The basic elements of amapiano are simple. You need something that sounds a bit like those egg shakers that drummers sometimes use. And you need what is known in FL Studio, the popular music-production program, as a “log drum”: a bassy “thunk” sound, loosely patterned on the hollowed logs that are used in many traditional forms of music—although not, particularly, South African ones. It’s not clear precisely when and how the log drum became a staple of South African electronic music, although some credit probably goes to M’du, the kwaito pioneer; the sound features prominently in a number of his classic productions, including “Siya Jola.” On typical house records, the low end approximates the rhythm section in a disco band: a kick drum supplies four steady thumps per bar; a bass line reinforces that beat, and sometimes swings against it. But amapiano producers realized that an electronic log drum, with its sharp attack and humming resonance, could serve as a kick and a bass simultaneously. In an amapiano track, the shakers usually keep time while the log drum darts in and out of the mix, as if the beat itself is playing a solo. Dancers can react to these rhythmic digressions with kicks and shimmies of their own—but only, of course, if they know what they’re doing.

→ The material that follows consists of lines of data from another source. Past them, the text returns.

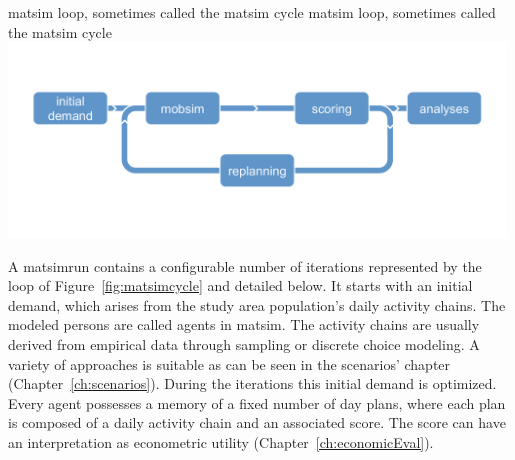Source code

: \createfigure%
{\protect\gls{matsim} loop, sometimes called the \protect\gls{matsim} cycle}%
{\protect\gls{matsim} loop, sometimes called the \protect\gls{matsim} cycle %
}
{\label{fig:matsimcycle}}%
{\includegraphics[width=0.99\textwidth, angle=0]{figures/matsimcycle.pdf}}%
{}

A \gls{matsimrun} contains a configurable number of iterations represented by the loop of Figure~\ref{fig:matsimcycle} and detailed below. 
%
It starts with an initial demand, which arises from the \gls{study} area population's daily activity chains. The modeled persons are called agents in \gls{matsim}. The activity chains are usually derived from empirical data through sampling or discrete choice modeling. A variety of approaches is suitable as can be seen in the scenarios' chapter (Chapter~\ref{ch:scenarios}). During the iterations this initial demand is optimized. Every agent possesses a memory of a fixed number of day plans, where each \gls{plan} is composed of a daily activity chain and an associated \gls{score}.  The score can have an interpretation as econometric utility (\cf Chapter~\ref{ch:economicEval}).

In the story of amapiano, the Mbere brothers have played the role of popularizers. They throw great amapiano parties by playing great amapiano records, many of them created by other people. As the pandemic lockdown ended, the brothers travelled to the U.K. and beyond, finding a place on the international d.j. circuit. Last year, they performed at Coachella, the California festival, fulfilling a kind of prophecy that they made back in 2020, when they released an album called “Pianochella!” (it is has since been renamed “Pianonation!”), and they are now signed to Atlantic Records. One of their many fans is the American hitmaker Diplo, a connoisseur of global dance music, who recorded a Balcony Mix with them, and then, with his group Major Lazer, a collaborative album, “Piano Republik,” which arrived in March; one track features Ty Dolla $ign, the R. & B. singer, and another is based on a snippet of an old hit by Brenda Fassie, the beloved South African pop star who died in 2004, and who never really had a chance to break through in America.